Using the data beneath this instruction, retype only the lines from the one that contains "press right click" down to the one that contains "didn't pull before", both included, exactly as they appear.

++++ Data for analysis

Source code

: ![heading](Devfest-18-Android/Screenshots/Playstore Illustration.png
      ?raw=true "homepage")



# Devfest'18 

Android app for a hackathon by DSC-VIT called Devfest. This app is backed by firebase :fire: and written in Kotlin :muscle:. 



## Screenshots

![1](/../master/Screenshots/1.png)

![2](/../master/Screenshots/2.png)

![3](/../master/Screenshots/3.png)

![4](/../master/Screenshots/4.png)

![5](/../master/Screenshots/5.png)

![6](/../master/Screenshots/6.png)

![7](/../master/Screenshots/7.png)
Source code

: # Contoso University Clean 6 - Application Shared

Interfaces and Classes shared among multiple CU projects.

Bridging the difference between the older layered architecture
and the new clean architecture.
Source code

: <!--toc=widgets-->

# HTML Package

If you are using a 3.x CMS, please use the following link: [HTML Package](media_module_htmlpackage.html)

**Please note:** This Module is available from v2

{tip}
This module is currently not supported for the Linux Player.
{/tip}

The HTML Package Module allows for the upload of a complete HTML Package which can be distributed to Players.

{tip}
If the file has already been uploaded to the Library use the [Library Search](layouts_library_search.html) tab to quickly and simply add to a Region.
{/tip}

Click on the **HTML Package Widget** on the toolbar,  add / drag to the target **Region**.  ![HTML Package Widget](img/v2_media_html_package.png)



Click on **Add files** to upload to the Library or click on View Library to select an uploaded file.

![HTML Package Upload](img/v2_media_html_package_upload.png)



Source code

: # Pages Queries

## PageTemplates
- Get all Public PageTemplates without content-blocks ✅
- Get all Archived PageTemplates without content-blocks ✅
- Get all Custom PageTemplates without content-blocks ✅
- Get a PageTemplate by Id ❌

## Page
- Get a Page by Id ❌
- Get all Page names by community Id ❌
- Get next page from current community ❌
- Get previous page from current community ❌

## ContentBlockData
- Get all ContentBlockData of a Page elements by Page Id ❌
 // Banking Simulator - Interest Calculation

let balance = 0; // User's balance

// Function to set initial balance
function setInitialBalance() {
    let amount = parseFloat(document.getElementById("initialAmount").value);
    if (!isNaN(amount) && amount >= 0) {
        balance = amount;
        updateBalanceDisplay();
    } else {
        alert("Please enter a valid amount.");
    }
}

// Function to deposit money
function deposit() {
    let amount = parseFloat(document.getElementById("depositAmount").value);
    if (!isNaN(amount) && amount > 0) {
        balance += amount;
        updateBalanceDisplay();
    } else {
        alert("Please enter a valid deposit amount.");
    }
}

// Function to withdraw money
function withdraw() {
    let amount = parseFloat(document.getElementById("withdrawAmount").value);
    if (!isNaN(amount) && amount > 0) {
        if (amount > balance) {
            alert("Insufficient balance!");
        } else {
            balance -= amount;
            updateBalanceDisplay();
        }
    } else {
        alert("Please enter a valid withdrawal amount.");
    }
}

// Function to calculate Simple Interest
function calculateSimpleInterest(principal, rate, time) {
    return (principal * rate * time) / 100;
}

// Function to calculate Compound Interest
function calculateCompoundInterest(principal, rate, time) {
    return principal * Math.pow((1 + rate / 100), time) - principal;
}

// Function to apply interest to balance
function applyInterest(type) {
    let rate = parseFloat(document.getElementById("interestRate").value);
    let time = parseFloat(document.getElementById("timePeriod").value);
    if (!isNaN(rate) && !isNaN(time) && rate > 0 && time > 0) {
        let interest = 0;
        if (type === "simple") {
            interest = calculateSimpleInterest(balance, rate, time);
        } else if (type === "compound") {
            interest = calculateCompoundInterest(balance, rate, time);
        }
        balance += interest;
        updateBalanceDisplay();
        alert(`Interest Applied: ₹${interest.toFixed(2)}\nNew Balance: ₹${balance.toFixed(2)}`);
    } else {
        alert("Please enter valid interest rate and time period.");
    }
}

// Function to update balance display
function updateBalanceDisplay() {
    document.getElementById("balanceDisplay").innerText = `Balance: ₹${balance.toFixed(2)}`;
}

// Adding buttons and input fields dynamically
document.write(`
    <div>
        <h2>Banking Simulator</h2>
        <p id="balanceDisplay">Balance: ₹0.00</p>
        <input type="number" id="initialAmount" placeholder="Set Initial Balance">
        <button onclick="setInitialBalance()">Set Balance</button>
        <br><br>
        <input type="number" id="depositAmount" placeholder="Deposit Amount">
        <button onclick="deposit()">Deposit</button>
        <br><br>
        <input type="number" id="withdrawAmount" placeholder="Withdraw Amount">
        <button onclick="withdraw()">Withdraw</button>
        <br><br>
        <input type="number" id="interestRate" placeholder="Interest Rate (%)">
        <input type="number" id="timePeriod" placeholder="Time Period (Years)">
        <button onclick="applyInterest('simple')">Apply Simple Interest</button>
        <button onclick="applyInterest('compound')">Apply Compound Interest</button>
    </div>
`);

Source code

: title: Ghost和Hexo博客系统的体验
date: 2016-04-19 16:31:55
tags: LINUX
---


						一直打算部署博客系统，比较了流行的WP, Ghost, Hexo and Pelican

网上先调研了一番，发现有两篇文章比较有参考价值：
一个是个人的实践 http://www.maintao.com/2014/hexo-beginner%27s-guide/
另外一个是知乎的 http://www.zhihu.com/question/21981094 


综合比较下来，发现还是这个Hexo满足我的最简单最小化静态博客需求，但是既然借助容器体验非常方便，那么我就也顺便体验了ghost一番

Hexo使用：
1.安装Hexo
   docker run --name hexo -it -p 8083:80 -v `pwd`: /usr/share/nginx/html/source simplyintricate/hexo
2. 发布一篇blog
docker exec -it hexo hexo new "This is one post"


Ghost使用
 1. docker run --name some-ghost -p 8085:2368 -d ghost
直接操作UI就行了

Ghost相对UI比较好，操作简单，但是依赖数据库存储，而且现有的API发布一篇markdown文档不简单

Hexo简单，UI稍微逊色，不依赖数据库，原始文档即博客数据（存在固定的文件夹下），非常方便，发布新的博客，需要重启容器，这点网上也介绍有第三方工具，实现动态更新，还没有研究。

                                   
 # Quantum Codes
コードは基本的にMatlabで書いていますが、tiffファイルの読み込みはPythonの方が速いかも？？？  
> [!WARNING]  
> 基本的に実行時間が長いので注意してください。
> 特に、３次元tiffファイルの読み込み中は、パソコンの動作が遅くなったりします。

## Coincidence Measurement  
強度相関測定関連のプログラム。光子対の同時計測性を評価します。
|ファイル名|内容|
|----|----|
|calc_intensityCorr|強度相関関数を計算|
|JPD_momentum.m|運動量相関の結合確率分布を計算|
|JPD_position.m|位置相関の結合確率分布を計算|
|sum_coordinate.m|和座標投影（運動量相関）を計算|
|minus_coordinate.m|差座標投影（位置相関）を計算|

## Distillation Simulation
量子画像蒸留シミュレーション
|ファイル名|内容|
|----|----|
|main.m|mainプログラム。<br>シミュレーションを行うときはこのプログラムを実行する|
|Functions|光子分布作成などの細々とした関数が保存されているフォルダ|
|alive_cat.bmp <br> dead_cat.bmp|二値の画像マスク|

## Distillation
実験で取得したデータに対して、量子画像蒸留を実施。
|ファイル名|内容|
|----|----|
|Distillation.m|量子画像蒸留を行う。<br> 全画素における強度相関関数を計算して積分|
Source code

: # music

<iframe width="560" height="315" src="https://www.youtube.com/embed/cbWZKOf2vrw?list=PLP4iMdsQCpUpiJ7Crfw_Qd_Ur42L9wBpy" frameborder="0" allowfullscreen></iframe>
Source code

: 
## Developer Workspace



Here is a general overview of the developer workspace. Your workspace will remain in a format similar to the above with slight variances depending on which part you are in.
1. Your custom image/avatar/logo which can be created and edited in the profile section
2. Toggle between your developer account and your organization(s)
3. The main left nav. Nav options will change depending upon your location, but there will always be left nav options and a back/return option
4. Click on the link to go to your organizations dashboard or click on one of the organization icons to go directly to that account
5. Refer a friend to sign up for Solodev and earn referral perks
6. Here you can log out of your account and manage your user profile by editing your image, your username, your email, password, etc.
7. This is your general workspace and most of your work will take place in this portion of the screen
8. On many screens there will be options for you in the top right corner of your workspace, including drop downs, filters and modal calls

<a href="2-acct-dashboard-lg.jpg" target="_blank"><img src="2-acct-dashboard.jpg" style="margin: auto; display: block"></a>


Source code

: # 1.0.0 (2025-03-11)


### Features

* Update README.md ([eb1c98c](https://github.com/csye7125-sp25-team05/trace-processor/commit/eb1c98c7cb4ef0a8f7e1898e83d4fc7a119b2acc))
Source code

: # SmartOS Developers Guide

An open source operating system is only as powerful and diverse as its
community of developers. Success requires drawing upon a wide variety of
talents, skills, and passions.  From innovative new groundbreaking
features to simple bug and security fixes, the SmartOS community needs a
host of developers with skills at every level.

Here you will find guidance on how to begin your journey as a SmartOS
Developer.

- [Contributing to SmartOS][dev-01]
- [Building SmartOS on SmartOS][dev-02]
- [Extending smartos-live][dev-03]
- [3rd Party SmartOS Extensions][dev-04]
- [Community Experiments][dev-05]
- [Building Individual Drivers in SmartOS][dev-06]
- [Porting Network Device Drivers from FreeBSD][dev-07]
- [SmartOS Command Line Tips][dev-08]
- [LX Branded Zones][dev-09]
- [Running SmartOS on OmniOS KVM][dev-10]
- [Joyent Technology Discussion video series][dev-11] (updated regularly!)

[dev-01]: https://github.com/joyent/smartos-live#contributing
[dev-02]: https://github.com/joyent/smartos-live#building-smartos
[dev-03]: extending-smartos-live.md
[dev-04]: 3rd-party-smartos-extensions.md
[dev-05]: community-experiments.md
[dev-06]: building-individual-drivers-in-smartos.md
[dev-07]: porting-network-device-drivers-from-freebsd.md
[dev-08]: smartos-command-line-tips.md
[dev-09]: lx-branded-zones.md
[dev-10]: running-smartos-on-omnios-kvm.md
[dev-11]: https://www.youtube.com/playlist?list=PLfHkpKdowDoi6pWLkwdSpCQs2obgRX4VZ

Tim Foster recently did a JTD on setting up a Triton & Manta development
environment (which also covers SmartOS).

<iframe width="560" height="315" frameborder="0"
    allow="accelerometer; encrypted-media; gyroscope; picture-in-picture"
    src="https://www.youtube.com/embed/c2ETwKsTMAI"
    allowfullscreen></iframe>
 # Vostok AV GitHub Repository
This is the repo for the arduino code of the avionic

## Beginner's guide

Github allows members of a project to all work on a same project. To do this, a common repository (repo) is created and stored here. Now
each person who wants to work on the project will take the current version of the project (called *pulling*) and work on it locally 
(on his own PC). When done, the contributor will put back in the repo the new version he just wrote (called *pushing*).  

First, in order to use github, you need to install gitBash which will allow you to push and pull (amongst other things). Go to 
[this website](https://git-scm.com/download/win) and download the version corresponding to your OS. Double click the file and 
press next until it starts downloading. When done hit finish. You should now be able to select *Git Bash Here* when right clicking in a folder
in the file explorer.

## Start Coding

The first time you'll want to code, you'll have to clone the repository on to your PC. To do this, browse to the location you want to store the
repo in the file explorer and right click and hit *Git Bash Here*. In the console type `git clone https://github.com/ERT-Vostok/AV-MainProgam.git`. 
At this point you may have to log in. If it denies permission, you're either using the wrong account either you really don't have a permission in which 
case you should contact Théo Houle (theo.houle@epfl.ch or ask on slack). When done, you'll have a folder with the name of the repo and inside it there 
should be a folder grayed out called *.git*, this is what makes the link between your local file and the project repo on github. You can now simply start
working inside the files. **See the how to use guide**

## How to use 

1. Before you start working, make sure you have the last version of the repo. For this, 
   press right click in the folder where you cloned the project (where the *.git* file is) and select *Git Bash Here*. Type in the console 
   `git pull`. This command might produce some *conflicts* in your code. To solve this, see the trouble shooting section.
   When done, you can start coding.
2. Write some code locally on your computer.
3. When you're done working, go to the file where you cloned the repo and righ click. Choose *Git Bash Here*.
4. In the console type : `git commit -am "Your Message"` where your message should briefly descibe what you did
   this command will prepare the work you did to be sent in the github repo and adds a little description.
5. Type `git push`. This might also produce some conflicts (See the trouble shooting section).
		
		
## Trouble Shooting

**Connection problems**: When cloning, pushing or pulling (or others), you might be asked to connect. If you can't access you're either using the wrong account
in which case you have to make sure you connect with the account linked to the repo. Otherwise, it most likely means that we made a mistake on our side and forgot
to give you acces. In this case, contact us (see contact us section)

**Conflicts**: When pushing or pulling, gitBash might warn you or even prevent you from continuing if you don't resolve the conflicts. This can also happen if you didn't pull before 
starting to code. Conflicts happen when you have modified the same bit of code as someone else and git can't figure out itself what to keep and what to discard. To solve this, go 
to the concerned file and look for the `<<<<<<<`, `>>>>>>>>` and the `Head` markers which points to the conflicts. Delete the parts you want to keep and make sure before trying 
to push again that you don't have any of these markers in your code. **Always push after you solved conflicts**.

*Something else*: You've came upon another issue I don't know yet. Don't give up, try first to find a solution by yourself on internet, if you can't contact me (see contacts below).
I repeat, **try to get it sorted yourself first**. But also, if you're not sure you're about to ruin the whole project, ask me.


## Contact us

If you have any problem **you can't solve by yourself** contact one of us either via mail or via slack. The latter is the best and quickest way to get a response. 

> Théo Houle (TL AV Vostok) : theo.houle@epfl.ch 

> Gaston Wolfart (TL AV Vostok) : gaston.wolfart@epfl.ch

++++++++

Solution for this task
   press right click in the folder where you cloned the project (where the *.git* file is) and select *Git Bash Here*. Type in the console 
   `git pull`. This command might produce some *conflicts* in your code. To solve this, see the trouble shooting section.
   When done, you can start coding.
2. Write some code locally on your computer.
3. When you're done working, go to the file where you cloned the repo and righ click. Choose *Git Bash Here*.
4. In the console type : `git commit -am "Your Message"` where your message should briefly descibe what you did
   this command will prepare the work you did to be sent in the github repo and adds a little description.
5. Type `git push`. This might also produce some conflicts (See the trouble shooting section).
		
		
## Trouble Shooting

**Connection problems**: When cloning, pushing or pulling (or others), you might be asked to connect. If you can't access you're either using the wrong account
in which case you have to make sure you connect with the account linked to the repo. Otherwise, it most likely means that we made a mistake on our side and forgot
to give you acces. In this case, contact us (see contact us section)

**Conflicts**: When pushing or pulling, gitBash might warn you or even prevent you from continuing if you don't resolve the conflicts. This can also happen if you didn't pull before 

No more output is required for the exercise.